Twelve months ago the Senegal international was without a squad number, banished from the first-team dressing room and playing for the under-23s after manager Ronald Koeman decided on the basis of a 45-minute pre-season friendly appearance he was not up to the task.
But with Everton’s failure to sign an adequate for Romelu Lukaku in the summer Koeman was forced to eat humble pie and recall the striker, a £13.5million signing by Roberto Martinez in February 2016.
After scoring in the midweek Carabao Cup win over Sunderland, Niasse came off the bench on Saturday to score twice in the final 13 minutes and turn around a game heading the visitors’ way after Josh King’s goal early in the second half.
It capped a remarkable about turn in the fortunes of the 27-year-old, who last season was told to find a new club and trained with the u23s without complaint before going to Hull on loan where he scored five times in 19 appearances.

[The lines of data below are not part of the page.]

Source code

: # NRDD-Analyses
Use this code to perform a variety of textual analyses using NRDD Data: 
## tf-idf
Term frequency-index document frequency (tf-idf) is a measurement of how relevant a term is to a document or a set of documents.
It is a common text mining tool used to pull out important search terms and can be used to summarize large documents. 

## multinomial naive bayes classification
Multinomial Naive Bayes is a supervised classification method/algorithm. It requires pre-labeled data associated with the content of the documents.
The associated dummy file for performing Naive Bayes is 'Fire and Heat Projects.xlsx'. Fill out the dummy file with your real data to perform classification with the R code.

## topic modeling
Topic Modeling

A deadline-day move to Crystal Palace collapsed in the final hour in August as Koeman realised he could not sign the striker he wanted and Niasse’s rehabilitation began – although even the Dutchman could not have envisaged how quick an impact his previously unwanted striker would make.
With Everton labouring to respond to King’s first league goal of the season, created by a burst of pace which the Toffees are so lacking, after 49 minutes of tedium Koeman made a double change with Niasse and Tom Davies replacing Wayne Rooney and Davy Klaassen.
Their effect was almost instantaneous with Niasse starting and finishing the move from Davies’ through-ball to equalise in the 77th minute.
The roar from Goodison suggests the striker is already something of a cult hero and it got even louder when he bundled home a deflected cross eight minutes from the end.
In doing so Niasse eased the growing pressure on Koeman, whose team ended a run of four successive league defeats to climb out of the bottom three.
The great irony was that he was saved by the man he could not sell and not any of the £150million of talent the Dutchman bought in the summer.
Up until Niasse’s brilliant cameo the main talking point had been whether Simon Francis had elbowed Rooney in a first-half aerial collision.
Replays suggested the Bournemouth centre-back had caught the former England captain with a flat arm but Rooney was not happy about the challenge, which left him with blood running into his left eye and required two bouts of treatment and a change of shorts and socks.
Jermain Defoe should have doubled the visitors’ lead before Everton got back in the game but goalkeeper Jordan Pickford saved with his foot, and after Mason Holgate’s effort was cleared inches off the line by Andrew Surman the stage was clear for Niasse.